Changing stroke rehab and research worldwide now.Time is Brain! trillions and trillions of neurons that DIE each day because there are NO effective hyperacute therapies besides tPA(only 12% effective). I have 523 posts on hyperacute therapy, enough for researchers to spend decades proving them out. These are my personal ideas and blog on stroke rehabilitation and stroke research. Do not attempt any of these without checking with your medical provider. Unless you join me in agitating, when you need these therapies they won't be there.

What this blog is for:

My blog is not to help survivors recover, it is to have the 10 million yearly stroke survivors light fires underneath their doctors, stroke hospitals and stroke researchers to get stroke solved. 100% recovery. The stroke medical world is completely failing at that goal, they don't even have it as a goal. Shortly after getting out of the hospital and getting NO information on the process or protocols of stroke rehabilitation and recovery I started searching on the internet and found that no other survivor received useful information. This is an attempt to cover all stroke rehabilitation information that should be readily available to survivors so they can talk with informed knowledge to their medical staff. It lays out what needs to be done to get stroke survivors closer to 100% recovery. It's quite disgusting that this information is not available from every stroke association and doctors group.

Monday, November 21, 2016

Mapping the rehabilitation interventions of a community stroke team to the extended International Classification of Functioning, Disability and Health Core Set for Stroke

Useless with no mention of how close they got to 100% recovery results.
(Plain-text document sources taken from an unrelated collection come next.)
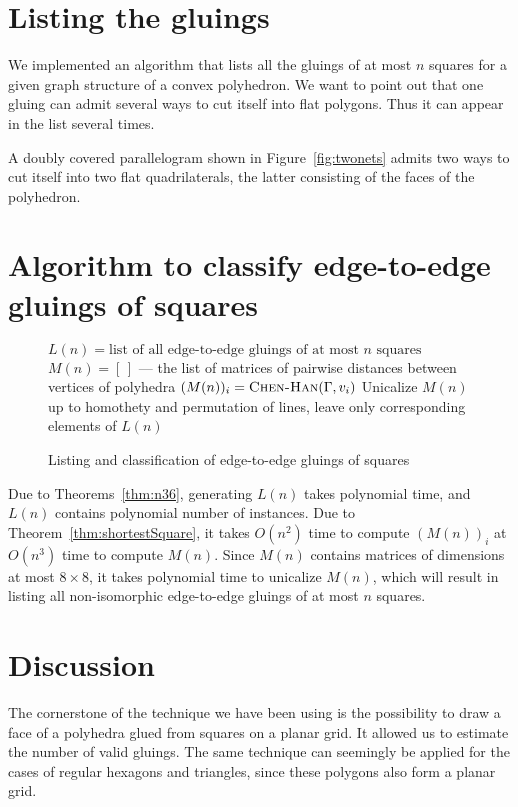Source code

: \documentclass[a4paper,USenglish,cleveref, autoref, thm-restate]{socg-lipics-v2019}
\begin{document}
\section{Listing the gluings}

We implemented an algorithm that lists all the gluings of at most $n$ squares for a given graph structure of a convex polyhedron. We want to point out that one gluing can admit several ways to cut itself into flat polygons. Thus it can appear in the list several times.



\begin{example}
	A doubly covered parallelogram shown in Figure~\ref{fig:twonets} admits two ways to cut itself into two flat quadrilaterals, the latter consisting of the faces of the polyhedron.
\end{example}

\section{Algorithm to classify edge-to-edge gluings of squares}

\begin{figure}[h]
\begin{algorithmic}[1]
	\State $L(n) = \text{list of all edge-to-edge gluings of at most $n$ squares}$
	\State $M(n) = [\,]$ — the list of matrices of pairwise distances between vertices of polyhedra
		\State $(M(n))_i = \text{\scshape Chen-Han} (\Gamma,v_i)$
	    \EndFor
	\EndFor
	\State Unicalize $M(n)$ up to homothety and permutation of lines, leave only corresponding elements of $L(n)$
\end{algorithmic}
	\caption{Listing and classification of edge-to-edge gluings of squares}
	\label{fig:alglistall}
\end{figure}

Due to Theorems~\ref{thm:n36}, generating $L(n)$ takes polynomial time, and $L(n)$ contains polynomial number of instances. Due to Theorem~\ref{thm:shortestSquare}, it takes $O(n^2)$ time to compute $(M(n))_i$ at $O(n^3)$ time to compute $M(n)$. Since $M(n)$ contains matrices of dimensions at most $8 \times 8$, it takes polynomial time to unicalize $M(n)$, which will result in listing all non-isomorphic edge-to-edge gluings of at most $n$ squares.

\section{Discussion}

The cornerstone of the technique we have been using is the possibility to draw a face of a polyhedra glued from squares on a planar grid. It allowed us to estimate the number of valid gluings. The same technique can seemingly be applied for the cases of regular hexagons and triangles, since these polygons also form a planar grid.


\end{document}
Mapping the rehabilitation interventions of a community stroke team to the extended International Classification of Functioning, Disability and Health Core Set for Stroke


Pages 1-7 | Received 02 Feb 2016, Accepted 19 Sep 2016, Published online: 20 Nov 2016


Purpose: This study aim was to evaluate whether the Extended International Classification of Functioning, Disability and Health Core Set for Stroke captured the interventions of a community stroke rehabilitation team situated in a large city in New Zealand. It was proposed that the results would identify the contribution of each discipline, and the gaps and differences in service provision to Māori and non-Māori. Applying the Extended International Classification of Functioning, Disability and Health Core Set for Stroke in this way would also inform whether this core set should be adopted in New Zealand.
Method: Interventions were retrospectively extracted from 18 medical records and linked to the International Classification of Functioning, Disability and Health and the Extended International Classification of Functioning, Disability and Health Core Set for Stroke. The frequencies of linked interventions and the health discipline providing the intervention were calculated.
Results: Analysis revealed that 98.8% of interventions provided by the rehabilitation team could be linked to the Extended International Classification of Functioning, Disability and Health Core Set for Stroke, with more interventions for body function and structure than for activities and participation; no interventions for emotional concerns; and limited interventions for community, social and civic life. Results support previous recommendations for additions to the EICSS.
Conclusions: The results support the use of the Extended International Classification of Functioning, Disability and Health Core Set for Stroke in New Zealand and demonstrates its use as a quality assurance tool that can evaluate the scope and practice of a rehabilitation service.
  • Implications for Rehabilitation
  • The Extended International Classification of Functioning Disability and Health Core Set for Stroke appears to represent the stroke interventions of a community stroke rehabilitation team in New Zealand.
  • As a result, researchers and clinicians may have increased confidence to use this core set in research and clinical practice.
  • The Extended International Classification of Functioning Disability and Health Core Set for Stroke can be used as a quality assurance tool to establish whether a community stroke rehabilitation team is meeting the functional needs of its stroke population.